The Prophet Muhammad (peace be upon him) said:
[Sah?h Muslim 6524]
O My servants! I have forbidden injustice to Myself and I have made it unlawful for you, so do not oppress one another.
Today Syria burns. Syria. The center of historical Sham, vibrant heart of the Islamic world for over a millennium.
Since the dawn of the Islamic era, the faithful have flocked to this ancient land. Many made it their home. Others came seeking knowledge, wisdom or simply a better life. The first Muslim empire made it their capital for nearly a century. In turn, the region produced over time some of our brightest minds. After all, it was the Prophet himself who had advised, Go to Sham, for it is the chosen among God’s lands, and the destination of His chosen ones. [Abu Dawud, authenticated by al-Albani] And so it was naturally the Companions of the Prophet who were first to settle in Damascus, heart of Greater Syria, bringing with them the Prophetic legacy.
The Quintessential Damascene Tradition
Among these was Abu Dharr al-Ghifari, and among the Prophetic traditions he passed on was the hadith cited above on the subject of justice. It was taught from generation to generation until another great scholar of Damascus, Imam Nawawi, immortalized it for posterity. Consequently, it became a sort of quintessential Damascene tradition and was celebrated as such. In fact, Nawawi remarks, “The people in the chain of transmitters of this Hadith from myself to Abu Dharr are all from Damascus.” And Imam Ahmad before him made the claim, “There is no tradition that the people of Sham possess that is nobler than this one.”
Justice is God’s Own Value
This is a qudsi hadith, which means “sacred tradition” and refers to the statements of God as related by the Prophet Muhammad. The above hadith represents the initial words of a lengthier tradition instructing humanity on one of the most important values in Islam, a value that permeates all Islamic laws and teachings: justice.
Its opening words are, at the same time, universal and intimate. My servants speaks to humanity in the broadest terms possible and addresses them in a warm and close manner that suggests the great care the Creator has for His creation. Only after such an introduction does God deliver the point—justice is His own value, His guiding principle.
He declares that He forbade injustice—its exact opposite—upon Himself. Two of His Names have to do with justice: al-’Adl (“The Just One”) and al-Muqsit (“The Dispenser of Justice”). God created the world with justice, and it is self-evident all around us: And the heavens He has raised up and established the scale of justice, so do not transgress the scale of justice. [Quran 55:7-8]
Justice is an Islamic teaching which has its roots in God Himself. God is Just, created the world with justice, and enjoined the same standard on humanity. Unfortunately, far too few heed this call. Perhaps that is why the instruction given was to avoid injustice rather than to implement justice. Even the angels had recognized earlier that humans would bring injustice to the world:
Are you going to place in the earth those who will inevitably sow corruption therein and shed blood? [Quran 2:30]
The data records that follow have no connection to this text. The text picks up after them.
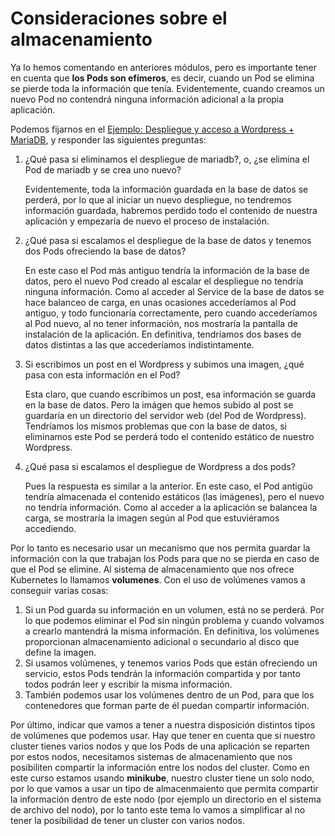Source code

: # Consideraciones sobre el almacenamiento

Ya lo hemos comentando en anteriores módulos, pero es importante tener en cuenta que **los Pods son efímeros**, es decir, cuando un Pod se elimina se pierde toda la información que tenía. Evidentemente, cuando creamos un nuevo Pod no contendrá ninguna información adicional a la propia aplicación.

Podemos fijarnos en el [Ejemplo: Despliegue y acceso a Wordpress + MariaDB](../modulo7/wordpress.md), y responder las siguientes preguntas:

1. ¿Qué pasa si eliminamos el despliegue de mariadb?, o, ¿se elimina el Pod de mariadb y se crea uno nuevo?

    Evidentemente, toda la información guardada en la base de datos se perderá, por lo que al iniciar un nuevo despliegue, no tendremos información guardada, habremos perdido todo el contenido de nuestra aplicación y empezaría de nuevo el proceso de instalación.

2. ¿Qué pasa si escalamos el despliegue de la base de datos y tenemos dos Pods ofreciendo la base de datos?

    En este caso el Pod más antiguo tendría la información de la base de datos, pero el nuevo Pod creado al escalar el despliegue no tendría ninguna información. Como al acceder al Service de la base de datos se hace balanceo de carga, en unas ocasiones accederíamos al Pod antiguo, y todo funcionaría correctamente, pero cuando accederíamos al Pod nuevo, al no tener información, nos mostraría la pantalla de instalación de la aplicación. En definitiva, tendríamos dos bases de datos distintas a las que accederíamos indistintamente.

3. Si escribimos un post en el Wordpress y subimos una imagen, ¿qué pasa con esta información en el Pod?

    Esta claro, que cuando escribimos un post, esa información se guarda en la base de datos. Pero la imágen que hemos subido al post se guardaría en un directorio del servidor web (del Pod de Wordpress). Tendríamos los mismos problemas que con la base de datos, si eliminamos este Pod se perderá todo el contenido estático de nuestro Wordpress.

4. ¿Qué pasa si escalamos el despliegue de Wordpress a dos pods?

    Pues la respuesta es similar a la anterior. En este caso, el Pod antigüo tendría almacenada el contenido estáticos (las imágenes), pero el nuevo no tendría información. Como al acceder a la aplicación se balancea la carga, se mostraría la imagen según al Pod que estuviéramos accediendo.


Por lo tanto es necesario usar un mecanismo que nos permita guardar la información con la que trabajan los Pods para que no se pierda en caso de que el Pod se elimine. Al sistema de almacenamiento que nos ofrece Kubernetes lo llamamos **volumenes**. Con el uso de volúmenes vamos a conseguir varias cosas:

1. Si un Pod guarda su información en un volumen, está no se perderá. Por lo que podemos eliminar el Pod sin ningún problema y cuando volvamos a crearlo mantendrá la misma información. En definitiva, los volúmenes proporcionan almacenamiento adicional o secundario al disco que define la imagen.
2. Si usamos volúmenes, y tenemos varios Pods que están ofreciendo un servicio, estos Pods tendrán la información compartida y por tanto todos podrán leer y escribir la misma información. 
3. También podemos usar los volúmenes dentro de un Pod, para que los contenedores que forman parte de él puedan compartir información.

Por último, indicar que vamos a tener a nuestra disposición distintos tipos de volúmenes que podemos usar. Hay que tener en cuenta que si nuestro cluster tienes varios nodos y que los Pods de una aplicación se reparten por estos nodos, necesitamos sistemas de almacenamiento que nos posibiliten compartir la información entre los nodos del cluster. Como en este curso estamos usando **minikube**, nuestro cluster tiene un solo nodo, por lo que vamos a usar un tipo de almacenmaiento que permita compartir la información dentro de este nodo (por ejemplo un directorio en el sistema de archivo del nodo), por lo tanto este tema lo vamos a simplificar al no tener la posibilidad de tener un cluster con varios nodos.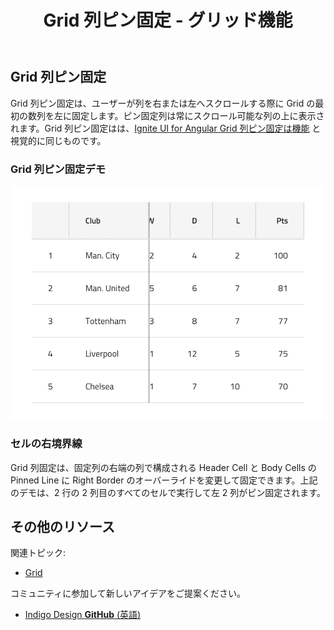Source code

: ﻿---
title: Grid 列ピン固定 - グリッド機能
_description: Grid 列ピン固定コンポーネントは、スクロールのあるグリッドで最初の数列をピン固定するためのメカニズムです。
_keywords: デザイン システム, Sketch, Ignite UI for Angular, Grid 機能, UI ライブラリ, ウィジェット
_language: ja
---

## Grid 列ピン固定

Grid 列ピン固定は、ユーザーが列を右または左へスクロールする際に Grid の最初の数列を左に固定します。ピン固定列は常にスクロール可能な列の上に表示されます。Grid 列ピン固定はは、[Ignite UI for Angular Grid 列ピン固定は機能](https://jp.infragistics.com/products/ignite-ui-angular/angular/components/grid_column_pinning.html) と視覚的に同じものです。

### Grid 列ピン固定デモ

![](../images/grid_column_pinning_demo.png)

### セルの右境界線

Grid 列固定は、固定列の右端の列で構成される Header Cell と Body Cells の Pinned Line に Right Border のオーバーライドを変更して固定できます。上記のデモは、2 行の 2 列目のすべてのセルで実行して左 2 列がピン固定されます。

## その他のリソース

関連トピック:

- [Grid](grid.md)
  <div class="divider--half"></div>

コミュニティに参加して新しいアイデアをご提案ください。

- [Indigo Design **GitHub** (英語)](https://github.com/IgniteUI/design-system-docfx)
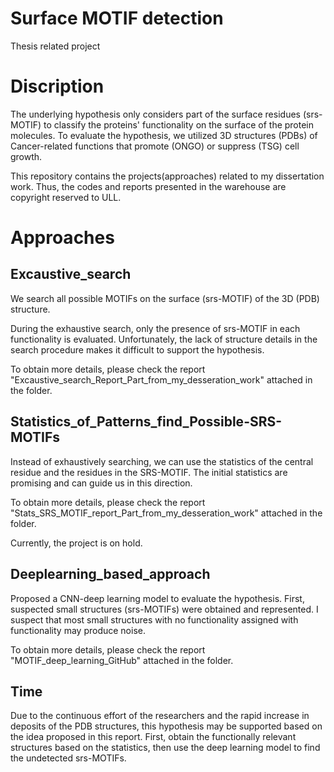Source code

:# Surface MOTIF detection
Thesis related project

# Discription
The underlying hypothesis only considers part of the surface residues (srs-MOTIF) to classify the proteins' functionality on the surface of the protein molecules.
To evaluate the hypothesis, we utilized 3D structures (PDBs) of Cancer-related functions that promote (ONGO) or suppress (TSG) cell growth.

This repository contains the projects(approaches) related to my dissertation work. Thus, the codes and reports presented in the warehouse are copyright reserved to ULL.

# Approaches

 ## Excaustive_search ## 

We search all possible MOTIFs on the surface  (srs-MOTIF) of the 3D (PDB) structure.

During the exhaustive search, only the presence of srs-MOTIF in each functionality is evaluated. 
Unfortunately, the lack of structure details in the search procedure makes it difficult to support the hypothesis.

To obtain more details, please check the report "Excaustive_search_Report_Part_from_my_desseration_work" attached in the folder.
 
 ## Statistics_of_Patterns_find_Possible-SRS-MOTIFs ## 

Instead of exhaustively searching, we can use the statistics of the central residue and the residues in the SRS-MOTIF.
The initial statistics are promising and can guide us in this direction.
 
 To obtain more details, please check the report "Stats_SRS_MOTIF_report_Part_from_my_desseration_work" attached in the folder.
 
 Currently, the project is on hold.


 ## Deeplearning_based_approach ## 
  Proposed a CNN-deep learning model to evaluate the hypothesis. 
  First, suspected small structures (srs-MOTIFs) were obtained and represented.
  I suspect that most small structures with no functionality assigned with functionality may produce noise.

  To obtain more details, please check the report "MOTIF_deep_learning_GitHub" attached in the folder.

  ## Time
  Due to the continuous effort of the researchers and the rapid increase in deposits of the PDB structures, 
  this hypothesis may be supported based on the idea proposed in this report. 
    First, obtain the functionally relevant structures based on the statistics, then use the deep learning model
  to find the undetected srs-MOTIFs.

  
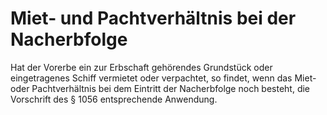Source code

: # Miet- und Pachtverhältnis bei der Nacherbfolge

Hat der Vorerbe ein zur Erbschaft gehörendes Grundstück oder eingetragenes Schiff vermietet oder verpachtet, so findet, wenn das Miet\- oder Pachtverhältnis bei dem Eintritt der Nacherbfolge noch besteht, die Vorschrift des § 1056 entsprechende Anwendung. 

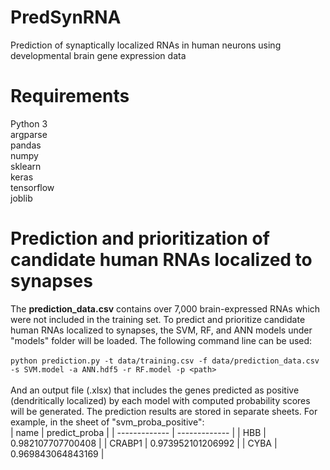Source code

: # PredSynRNA
Prediction of synaptically localized RNAs in human neurons using developmental brain gene expression data<br />
# Requirements
Python 3<br />
argparse<br />
pandas<br />
numpy<br />
sklearn<br />
keras<br />
tensorflow<br />
joblib<br />
# Prediction and prioritization of candidate human RNAs localized to synapses
The **prediction_data.csv** contains over 7,000 brain-expressed RNAs which were not included in the training set. To predict and prioritize candidate human RNAs localized to synapses, the SVM, RF, and ANN models under "models" folder will be loaded. The following command line can be used:<br /><br />
`python prediction.py -t data/training.csv -f data/prediction_data.csv -s SVM.model -a ANN.hdf5 -r RF.model -p <path>`<br /><br />
And an output file (.xlsx) that includes the genes predicted as positive (dendritically localized) by each model with computed probability scores will be generated. The prediction results are stored in separate sheets. For example, in the sheet of "svm_proba_positive":<br />
| name  | predict_proba |
| ------------- | ------------- |
| HBB  | 0.982107707700408  |
| CRABP1  | 0.973952101206992  |
| CYBA  | 0.969843064843169  |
Hence the reminders throughout our history, through Messengers, whose central message was to establish justice:
Verily, we sent Our Messengers with clear proofs, and we revealed unto them the Scripture and the Balance in order that they lead people with justice. [Quran 57:25]
Two Sides to Injustice
So God made injustice unlawful and instructed us to avoid it. The term used (tazalamu) is in the reflexive form, which does not simply mean Do not commit injustice, as is commonly translated, but includes the involvement of two sides. That is because for every act of injustice there is a perpetrator and a victim. Oppression requires the oppressed. And institutionalized tyranny can only operate with a steady supply of victims, willing or unwilling. When victims refuse to be victims, then the system crumbles as the Arab Spring continues to demonstrate.
With this same insight, the Prophet advised his followers, Help your brother whether he is an oppressor or oppressed. In response to how an oppressor could be helped, he replied, Stop him from his oppression! So the meaning of these words is much deeper than they would appear: avoid injustice in all its forms, whether it is direct involvement or by becoming accessories, or whether it is by being perpetrators or becoming victims.
It is ironic that Syria of all places has become a tragic stage for the most egregious injustices being played out in the world today—the same region that disseminated this lesson on justice! Both the perpetrators and victims are Muslim, which makes these violations all the more egregious.
The justice maxim is quite clear in the Quran and in the life mission of the Holy Prophet. It was also clear in the minds of the early Muslims, such as the Muslim emissary to Persia who famously told the Emperor:
We came to rescue God’s servants from being slaves to other men to serving the Creator of all men, from the constraints of this life to the vastness of the next life, and from the tyranny of other religions to the justice of Islam.
The world needs this offer once more.